UPDATE FROM THE CHIEF FINANCIAL OFFICER

Dear Sasol follower,

I am pleased to report that operating profit has further improved
in the third quarter of this financial year. We continue to
benefit from our dedicated focus on enhancing operational
efficiency while maintaining strict cost discipline. Higher
realised product prices and improved production volumes have
contributed to healthy cash generation supporting the strength of
our balance sheet. The board of directors’ (the Board) approval
of a progressive dividend policy demonstrates our confidence in
the value that Sasol consistently delivers.
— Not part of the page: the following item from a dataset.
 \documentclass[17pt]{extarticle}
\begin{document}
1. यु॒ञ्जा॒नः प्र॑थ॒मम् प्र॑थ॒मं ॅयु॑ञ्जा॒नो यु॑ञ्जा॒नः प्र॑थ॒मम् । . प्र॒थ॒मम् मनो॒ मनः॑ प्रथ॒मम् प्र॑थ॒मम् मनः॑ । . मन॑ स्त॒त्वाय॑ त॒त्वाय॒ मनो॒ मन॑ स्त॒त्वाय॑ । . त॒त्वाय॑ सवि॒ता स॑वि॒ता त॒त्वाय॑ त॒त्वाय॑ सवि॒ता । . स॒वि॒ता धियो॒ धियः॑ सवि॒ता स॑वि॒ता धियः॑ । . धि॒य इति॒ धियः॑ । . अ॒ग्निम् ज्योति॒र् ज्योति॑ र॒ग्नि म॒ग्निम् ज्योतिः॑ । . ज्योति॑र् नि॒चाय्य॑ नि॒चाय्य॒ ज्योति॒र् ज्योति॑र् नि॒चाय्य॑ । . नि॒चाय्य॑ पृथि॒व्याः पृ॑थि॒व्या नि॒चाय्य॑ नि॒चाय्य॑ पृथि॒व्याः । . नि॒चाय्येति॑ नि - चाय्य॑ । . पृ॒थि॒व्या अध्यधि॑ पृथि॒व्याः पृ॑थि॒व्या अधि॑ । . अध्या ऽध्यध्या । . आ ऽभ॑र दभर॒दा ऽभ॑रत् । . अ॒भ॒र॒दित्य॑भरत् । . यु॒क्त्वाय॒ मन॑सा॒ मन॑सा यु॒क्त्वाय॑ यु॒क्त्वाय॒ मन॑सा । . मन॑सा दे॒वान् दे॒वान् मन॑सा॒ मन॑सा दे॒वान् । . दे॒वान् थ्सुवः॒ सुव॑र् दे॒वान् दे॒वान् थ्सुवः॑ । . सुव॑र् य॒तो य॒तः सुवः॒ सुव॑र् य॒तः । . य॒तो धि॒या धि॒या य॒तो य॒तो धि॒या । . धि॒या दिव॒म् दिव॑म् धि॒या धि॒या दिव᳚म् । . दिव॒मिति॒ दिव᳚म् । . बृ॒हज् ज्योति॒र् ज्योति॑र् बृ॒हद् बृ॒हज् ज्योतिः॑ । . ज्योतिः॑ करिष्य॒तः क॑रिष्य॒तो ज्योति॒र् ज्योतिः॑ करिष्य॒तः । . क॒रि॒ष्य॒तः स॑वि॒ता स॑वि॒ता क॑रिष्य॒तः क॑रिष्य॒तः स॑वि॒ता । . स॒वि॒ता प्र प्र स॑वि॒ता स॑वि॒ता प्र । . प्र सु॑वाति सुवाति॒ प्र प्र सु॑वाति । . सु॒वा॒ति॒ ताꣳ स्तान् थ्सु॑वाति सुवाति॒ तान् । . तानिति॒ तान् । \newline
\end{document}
Our focus remains on
improving total shareholder return and a progressive dividend
policy is complementary to the Group’s approach to delivering
value for shareholders over time. Our growth plans remain on
track. Recent technology developments in the cost-effective
extraction of shale gas, and resulting lower global gas prices,
present a significant opportunity for the expansion of our Gas-
to-liquids (GTL) value proposition. As a result, we intend to
actively pursue growing our upstream gas reserves. Sasol is well
positioned to deliver solid financial and operational results for
the full financial year.

Product prices continue to rise

Despite the recent volatility experienced in currency and
commodity markets, third quarter average dated Brent prices of
US$77/bbl at an average exchange rate of R7,50/US$1 supported a
3% increase in domestic fuel prices compared with the first half
of this financial year. Chemical product margins also improved
significantly with international polymer and solvent commodity
prices increasing between 12% and 14%, respectively, in dollar
terms from first half levels.

The Group’s near-term expectation is that crude prices should
bottom out at around the US$70/bbl range. We believe that a crude
price sustainably below US$70/bbl is fundamentally undervalued
and expect that OPEC may further cut production at levels below
this price floor. The impact of the crude spillage in the Gulf
of Mexico on oil prices has yet to be determined.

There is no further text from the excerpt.